- Opening Delimiter -

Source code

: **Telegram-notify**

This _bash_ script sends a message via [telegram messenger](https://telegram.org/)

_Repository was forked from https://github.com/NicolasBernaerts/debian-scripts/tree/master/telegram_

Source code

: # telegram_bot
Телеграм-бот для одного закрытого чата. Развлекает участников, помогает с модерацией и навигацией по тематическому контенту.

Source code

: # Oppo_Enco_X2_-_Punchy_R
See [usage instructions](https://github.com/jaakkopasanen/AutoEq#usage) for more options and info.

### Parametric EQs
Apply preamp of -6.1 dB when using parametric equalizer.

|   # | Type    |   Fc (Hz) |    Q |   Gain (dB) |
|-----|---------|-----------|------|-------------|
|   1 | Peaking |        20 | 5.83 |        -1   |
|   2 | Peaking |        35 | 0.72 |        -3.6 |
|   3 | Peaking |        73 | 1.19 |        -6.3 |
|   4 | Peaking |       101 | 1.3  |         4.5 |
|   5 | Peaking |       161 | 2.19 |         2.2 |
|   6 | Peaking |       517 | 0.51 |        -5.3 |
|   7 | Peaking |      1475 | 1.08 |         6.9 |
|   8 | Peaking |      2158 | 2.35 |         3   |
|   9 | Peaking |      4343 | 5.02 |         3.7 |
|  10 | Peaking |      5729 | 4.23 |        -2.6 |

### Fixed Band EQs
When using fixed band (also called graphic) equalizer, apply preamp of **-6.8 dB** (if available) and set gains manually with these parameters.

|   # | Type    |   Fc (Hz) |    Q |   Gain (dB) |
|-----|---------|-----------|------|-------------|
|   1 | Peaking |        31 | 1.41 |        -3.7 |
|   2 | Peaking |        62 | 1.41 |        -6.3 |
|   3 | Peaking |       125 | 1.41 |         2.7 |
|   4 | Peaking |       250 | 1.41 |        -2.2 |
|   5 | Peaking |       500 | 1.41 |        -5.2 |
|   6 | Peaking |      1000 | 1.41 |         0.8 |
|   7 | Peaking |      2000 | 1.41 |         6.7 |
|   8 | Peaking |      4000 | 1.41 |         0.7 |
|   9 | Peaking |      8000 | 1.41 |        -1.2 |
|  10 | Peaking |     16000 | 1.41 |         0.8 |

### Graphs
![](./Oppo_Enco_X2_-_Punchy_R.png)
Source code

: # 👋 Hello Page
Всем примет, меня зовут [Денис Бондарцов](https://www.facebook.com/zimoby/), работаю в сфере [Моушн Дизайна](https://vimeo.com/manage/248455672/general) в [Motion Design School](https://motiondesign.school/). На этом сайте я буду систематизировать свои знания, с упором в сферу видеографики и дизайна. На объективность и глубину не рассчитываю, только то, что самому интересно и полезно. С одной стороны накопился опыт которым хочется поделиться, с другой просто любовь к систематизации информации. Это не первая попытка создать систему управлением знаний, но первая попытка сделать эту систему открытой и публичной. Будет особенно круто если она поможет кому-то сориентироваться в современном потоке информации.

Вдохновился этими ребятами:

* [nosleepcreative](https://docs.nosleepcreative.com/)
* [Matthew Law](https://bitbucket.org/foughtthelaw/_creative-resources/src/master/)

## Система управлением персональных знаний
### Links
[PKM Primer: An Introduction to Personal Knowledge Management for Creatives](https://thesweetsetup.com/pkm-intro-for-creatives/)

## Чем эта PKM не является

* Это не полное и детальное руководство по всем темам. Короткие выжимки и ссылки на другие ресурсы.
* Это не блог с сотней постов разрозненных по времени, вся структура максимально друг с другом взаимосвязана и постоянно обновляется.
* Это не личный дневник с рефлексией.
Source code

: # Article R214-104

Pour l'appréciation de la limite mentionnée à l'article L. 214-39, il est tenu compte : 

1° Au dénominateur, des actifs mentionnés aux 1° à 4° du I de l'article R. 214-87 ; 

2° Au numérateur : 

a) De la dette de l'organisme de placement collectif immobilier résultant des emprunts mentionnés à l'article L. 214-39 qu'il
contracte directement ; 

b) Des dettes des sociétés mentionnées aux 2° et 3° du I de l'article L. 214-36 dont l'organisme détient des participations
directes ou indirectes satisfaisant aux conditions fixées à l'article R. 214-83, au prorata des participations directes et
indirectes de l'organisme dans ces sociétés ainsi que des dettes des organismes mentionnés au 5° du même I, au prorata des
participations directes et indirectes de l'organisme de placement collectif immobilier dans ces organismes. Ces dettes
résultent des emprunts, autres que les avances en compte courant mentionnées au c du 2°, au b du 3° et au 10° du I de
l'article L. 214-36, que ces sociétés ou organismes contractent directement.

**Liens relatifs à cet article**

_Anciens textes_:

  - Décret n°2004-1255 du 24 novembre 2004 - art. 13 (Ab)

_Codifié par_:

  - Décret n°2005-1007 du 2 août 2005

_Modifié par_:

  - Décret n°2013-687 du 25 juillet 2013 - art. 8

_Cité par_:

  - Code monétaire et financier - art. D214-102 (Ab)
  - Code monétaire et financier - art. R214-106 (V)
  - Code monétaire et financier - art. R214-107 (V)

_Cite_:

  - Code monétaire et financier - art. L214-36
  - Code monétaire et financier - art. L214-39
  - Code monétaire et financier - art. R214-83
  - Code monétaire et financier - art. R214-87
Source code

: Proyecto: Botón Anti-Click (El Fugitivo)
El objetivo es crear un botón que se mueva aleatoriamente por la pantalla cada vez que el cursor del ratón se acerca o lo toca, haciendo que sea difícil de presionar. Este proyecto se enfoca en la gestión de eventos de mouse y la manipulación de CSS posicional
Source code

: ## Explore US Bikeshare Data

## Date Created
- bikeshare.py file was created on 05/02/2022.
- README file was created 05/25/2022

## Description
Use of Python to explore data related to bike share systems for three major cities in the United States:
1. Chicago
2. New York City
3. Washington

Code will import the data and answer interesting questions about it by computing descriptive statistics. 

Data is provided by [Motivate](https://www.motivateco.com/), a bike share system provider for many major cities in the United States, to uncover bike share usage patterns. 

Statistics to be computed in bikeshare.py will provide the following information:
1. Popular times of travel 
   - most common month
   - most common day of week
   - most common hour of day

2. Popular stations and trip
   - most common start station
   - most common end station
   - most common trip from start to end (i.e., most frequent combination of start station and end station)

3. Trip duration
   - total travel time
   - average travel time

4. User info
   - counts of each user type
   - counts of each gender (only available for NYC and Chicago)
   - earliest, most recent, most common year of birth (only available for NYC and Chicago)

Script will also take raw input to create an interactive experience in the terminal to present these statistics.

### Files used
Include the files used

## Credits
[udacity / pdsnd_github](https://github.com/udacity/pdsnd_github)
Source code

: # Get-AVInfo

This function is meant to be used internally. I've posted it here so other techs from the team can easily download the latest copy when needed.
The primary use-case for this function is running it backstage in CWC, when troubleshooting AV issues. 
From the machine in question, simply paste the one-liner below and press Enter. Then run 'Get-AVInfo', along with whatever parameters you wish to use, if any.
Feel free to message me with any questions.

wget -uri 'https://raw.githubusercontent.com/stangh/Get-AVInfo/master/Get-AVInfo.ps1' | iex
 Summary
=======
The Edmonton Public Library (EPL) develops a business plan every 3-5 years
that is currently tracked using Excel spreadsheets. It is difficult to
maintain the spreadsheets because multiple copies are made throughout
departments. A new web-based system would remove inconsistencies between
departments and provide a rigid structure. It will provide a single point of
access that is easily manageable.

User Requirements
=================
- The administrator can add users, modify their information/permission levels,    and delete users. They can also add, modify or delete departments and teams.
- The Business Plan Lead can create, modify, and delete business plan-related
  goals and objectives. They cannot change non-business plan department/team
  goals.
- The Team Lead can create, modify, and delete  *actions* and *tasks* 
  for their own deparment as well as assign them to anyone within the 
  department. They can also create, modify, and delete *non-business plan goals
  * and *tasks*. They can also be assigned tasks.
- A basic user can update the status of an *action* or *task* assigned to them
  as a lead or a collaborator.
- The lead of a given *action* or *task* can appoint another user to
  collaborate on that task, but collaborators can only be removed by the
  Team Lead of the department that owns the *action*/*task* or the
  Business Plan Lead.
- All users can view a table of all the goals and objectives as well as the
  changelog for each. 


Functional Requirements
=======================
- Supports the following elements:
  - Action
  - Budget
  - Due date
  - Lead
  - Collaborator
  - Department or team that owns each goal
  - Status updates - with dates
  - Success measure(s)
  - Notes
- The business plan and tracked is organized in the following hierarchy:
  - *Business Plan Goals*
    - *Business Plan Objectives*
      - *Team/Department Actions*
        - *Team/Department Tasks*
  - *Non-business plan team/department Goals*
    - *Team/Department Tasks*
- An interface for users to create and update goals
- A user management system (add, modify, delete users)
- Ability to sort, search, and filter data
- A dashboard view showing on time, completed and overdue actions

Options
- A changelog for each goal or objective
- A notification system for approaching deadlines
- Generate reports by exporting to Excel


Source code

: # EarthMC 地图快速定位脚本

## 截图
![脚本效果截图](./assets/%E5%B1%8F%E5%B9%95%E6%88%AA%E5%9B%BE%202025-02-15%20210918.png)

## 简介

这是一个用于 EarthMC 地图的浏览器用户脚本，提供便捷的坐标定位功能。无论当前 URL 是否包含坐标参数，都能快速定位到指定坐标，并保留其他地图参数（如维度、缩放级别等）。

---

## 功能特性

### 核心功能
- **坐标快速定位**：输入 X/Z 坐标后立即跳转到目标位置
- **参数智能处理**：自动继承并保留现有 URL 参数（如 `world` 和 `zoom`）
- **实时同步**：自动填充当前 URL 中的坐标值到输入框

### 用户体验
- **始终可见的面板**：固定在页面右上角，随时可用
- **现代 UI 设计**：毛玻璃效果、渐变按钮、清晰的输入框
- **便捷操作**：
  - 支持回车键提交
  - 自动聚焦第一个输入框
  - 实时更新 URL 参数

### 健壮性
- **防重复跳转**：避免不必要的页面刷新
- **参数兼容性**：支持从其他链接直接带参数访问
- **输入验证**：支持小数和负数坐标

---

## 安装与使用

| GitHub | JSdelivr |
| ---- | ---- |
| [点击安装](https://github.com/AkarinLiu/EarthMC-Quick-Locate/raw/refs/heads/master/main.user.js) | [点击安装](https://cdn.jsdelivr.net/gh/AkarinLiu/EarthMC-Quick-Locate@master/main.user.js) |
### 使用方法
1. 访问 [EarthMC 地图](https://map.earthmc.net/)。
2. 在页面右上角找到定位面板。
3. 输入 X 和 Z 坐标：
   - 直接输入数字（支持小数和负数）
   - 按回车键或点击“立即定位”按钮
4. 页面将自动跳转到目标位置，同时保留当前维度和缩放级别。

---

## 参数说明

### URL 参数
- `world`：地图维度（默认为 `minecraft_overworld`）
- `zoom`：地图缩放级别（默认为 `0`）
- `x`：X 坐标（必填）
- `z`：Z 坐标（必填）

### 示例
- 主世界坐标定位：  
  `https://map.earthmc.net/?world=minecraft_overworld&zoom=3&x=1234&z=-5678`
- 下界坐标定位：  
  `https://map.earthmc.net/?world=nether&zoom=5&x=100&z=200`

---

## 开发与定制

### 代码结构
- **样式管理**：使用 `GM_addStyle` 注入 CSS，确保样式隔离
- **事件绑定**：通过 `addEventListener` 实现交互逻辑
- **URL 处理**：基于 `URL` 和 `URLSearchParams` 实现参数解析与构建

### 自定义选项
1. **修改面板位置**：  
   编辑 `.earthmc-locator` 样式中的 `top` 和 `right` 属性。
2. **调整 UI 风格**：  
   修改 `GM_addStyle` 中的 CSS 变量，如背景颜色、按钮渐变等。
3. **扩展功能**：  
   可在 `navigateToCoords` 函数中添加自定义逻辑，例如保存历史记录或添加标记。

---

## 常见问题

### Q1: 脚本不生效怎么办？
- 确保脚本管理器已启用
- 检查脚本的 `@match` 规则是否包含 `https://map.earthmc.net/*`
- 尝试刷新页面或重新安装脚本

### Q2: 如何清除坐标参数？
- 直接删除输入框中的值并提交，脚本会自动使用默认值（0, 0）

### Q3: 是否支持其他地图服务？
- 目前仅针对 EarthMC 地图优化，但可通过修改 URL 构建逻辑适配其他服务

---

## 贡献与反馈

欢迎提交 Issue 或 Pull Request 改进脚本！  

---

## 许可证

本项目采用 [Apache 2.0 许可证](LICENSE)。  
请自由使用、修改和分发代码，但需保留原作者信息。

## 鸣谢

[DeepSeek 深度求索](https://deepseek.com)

- Closing Delimiter -

_ABOUT THIS TASK_
From the entries above, list each line with "world" in it.

_TASK OUTPUT_
- **参数智能处理**：自动继承并保留现有 URL 参数（如 `world` 和 `zoom`）
- `world`：地图维度（默认为 `minecraft_overworld`）
  `https://map.earthmc.net/?world=minecraft_overworld&zoom=3&x=1234&z=-5678`
  `https://map.earthmc.net/?world=nether&zoom=5&x=100&z=200`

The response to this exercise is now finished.